I'm looking in my NANDA-I 2012-2014 and I find "Ineffective tissue perfusion," defined as "decrease in blood circulation to the periphery that may compromise health" in the section for Activity/Rest, CV/Pulmonary responses.

Defining characteristics (the evidence used to formulate the diagnosis) include altered motor function (caused by the decreased perfusion, not the other way around), absent pulses, altered skin characteristics (hair, temp, etc), ankle/brachial index 3sec, claudication, color does not return to leg upon lowering it, delayed wound healing, diminished pulses, edema, extremity pain, femoral bruit, shorter total and pain free distances achieved on the six-minute walking test, paresthesia, and skin color pale in elevation.

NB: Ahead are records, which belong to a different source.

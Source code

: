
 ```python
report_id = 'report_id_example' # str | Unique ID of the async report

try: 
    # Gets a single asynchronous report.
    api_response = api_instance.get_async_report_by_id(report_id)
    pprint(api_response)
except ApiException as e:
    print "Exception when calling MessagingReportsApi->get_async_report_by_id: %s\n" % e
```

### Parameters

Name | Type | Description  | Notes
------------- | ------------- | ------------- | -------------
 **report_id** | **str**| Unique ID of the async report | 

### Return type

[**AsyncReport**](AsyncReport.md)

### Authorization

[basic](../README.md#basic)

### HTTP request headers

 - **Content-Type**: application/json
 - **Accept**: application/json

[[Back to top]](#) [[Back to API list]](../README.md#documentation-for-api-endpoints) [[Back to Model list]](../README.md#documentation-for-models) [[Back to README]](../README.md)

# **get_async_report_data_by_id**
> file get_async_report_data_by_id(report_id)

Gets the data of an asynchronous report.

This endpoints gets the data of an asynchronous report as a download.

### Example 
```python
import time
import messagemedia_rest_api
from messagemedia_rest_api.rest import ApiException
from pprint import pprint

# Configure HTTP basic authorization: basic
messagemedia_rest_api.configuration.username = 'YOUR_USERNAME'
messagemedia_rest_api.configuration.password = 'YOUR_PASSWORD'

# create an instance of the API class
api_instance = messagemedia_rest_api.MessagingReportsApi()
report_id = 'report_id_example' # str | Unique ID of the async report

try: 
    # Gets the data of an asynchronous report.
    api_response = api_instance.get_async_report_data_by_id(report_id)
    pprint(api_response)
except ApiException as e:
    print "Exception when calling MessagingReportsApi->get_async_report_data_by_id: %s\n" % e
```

{Note that it is possible to have delayed wound healing caused by, for example, the low serum proteins (and vitamins and testosterone, even in females), but these are not related to ineffective perfusion; these would properly be included in another diagnosis related to delayed wound healing, such as Impaired tissue integrity, defined as damaged or destroyed tissue, related factors including (among others) altered circulation (did she have DIC with her sepsis?), and nutritional factors. This is why I'm not seeing it as evidence of decreased blood flow per se.}

Related factors for ineffective tissue perfusion = deficient knowledge of aggravating factors, e.g. smoking, sedentary lifestyle, trauma, obesity, salt intake, immobility; deficient knowledge of disease process, e.g., diabetes, hyperlipidemia; DM; hypertension; sedentary lifestyle (this is not bedrest, but lifestyle); smoking. I don't see any of these documented in your assessment or diagnostic statement. You have to have at least one to use this diagnosis-- this is the "related to" that your defining characteristics are caused by. For example, you could say, "Ineffective peripheral perfusion related to DM, as evidenced by poor capillary refill >3sec, a/b index .56, claudication in 2 minutes walking." That's your diagnosis, cause, and supporting evidence. This is a vascular diagnosis.

I don't see anything about serum proteins or sepsis/infection resulting in poor blood flow unless you mean DIC; I actually don't see anything in your assessment that speaks to poor blood flow (BP, capillary fill, claudication, 6-minute walking test (for obvious reasons), color pale on elevation and does not regain color when lowered, etc.) as a cause of her problem. You can get gangrene from sepsis (DIC is the usual cause, though direct destructive effects of some bacteria will do), and she would be at higher risk for sepsis due to the immunosuppressive action of most RA meds. Gangrene from poor perfusion, e.g., diabetic, is dry, not wet. Not specified here; is she diabetic?

In summary, you pulled a lot of things into this, but it lacks, in my view, a coherent cause/effect/diagnosis statement because there are too many factors in this pot. You have two or even three nursing diagnoses here, when you look at the required defining characteristics and related factors you mention.